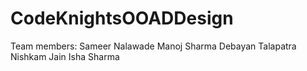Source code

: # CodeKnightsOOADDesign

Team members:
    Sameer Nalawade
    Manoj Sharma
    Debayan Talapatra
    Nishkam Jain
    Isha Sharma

:::::

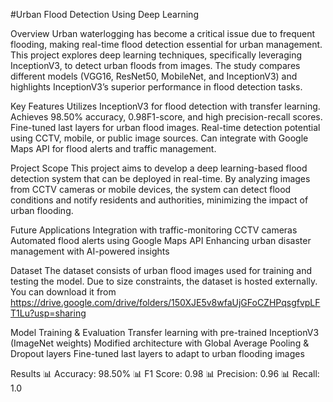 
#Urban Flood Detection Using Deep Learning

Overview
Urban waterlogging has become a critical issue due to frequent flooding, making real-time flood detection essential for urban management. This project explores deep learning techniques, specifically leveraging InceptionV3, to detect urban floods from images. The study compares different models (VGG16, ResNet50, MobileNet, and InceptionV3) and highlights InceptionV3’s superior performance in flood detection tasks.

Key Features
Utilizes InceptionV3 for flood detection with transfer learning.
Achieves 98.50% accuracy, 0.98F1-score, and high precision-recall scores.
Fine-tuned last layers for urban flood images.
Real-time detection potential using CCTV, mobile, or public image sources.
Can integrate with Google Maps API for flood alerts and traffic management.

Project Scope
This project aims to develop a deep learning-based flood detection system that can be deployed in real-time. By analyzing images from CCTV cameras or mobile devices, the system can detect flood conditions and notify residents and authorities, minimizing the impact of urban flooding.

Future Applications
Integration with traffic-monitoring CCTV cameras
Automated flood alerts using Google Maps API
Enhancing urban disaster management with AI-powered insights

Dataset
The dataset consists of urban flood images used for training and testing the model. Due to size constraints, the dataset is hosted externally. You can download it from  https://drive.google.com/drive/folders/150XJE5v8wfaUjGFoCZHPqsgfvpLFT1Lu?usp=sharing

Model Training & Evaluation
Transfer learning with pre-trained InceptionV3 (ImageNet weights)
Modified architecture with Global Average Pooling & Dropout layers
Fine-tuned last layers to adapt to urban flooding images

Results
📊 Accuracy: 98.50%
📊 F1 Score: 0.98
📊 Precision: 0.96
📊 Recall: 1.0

:::::

> WORK TO COMPLETE
Using the material, count the lines where the word "CCTV" appears. Give the number by itself.

> TASK RESPONSE
3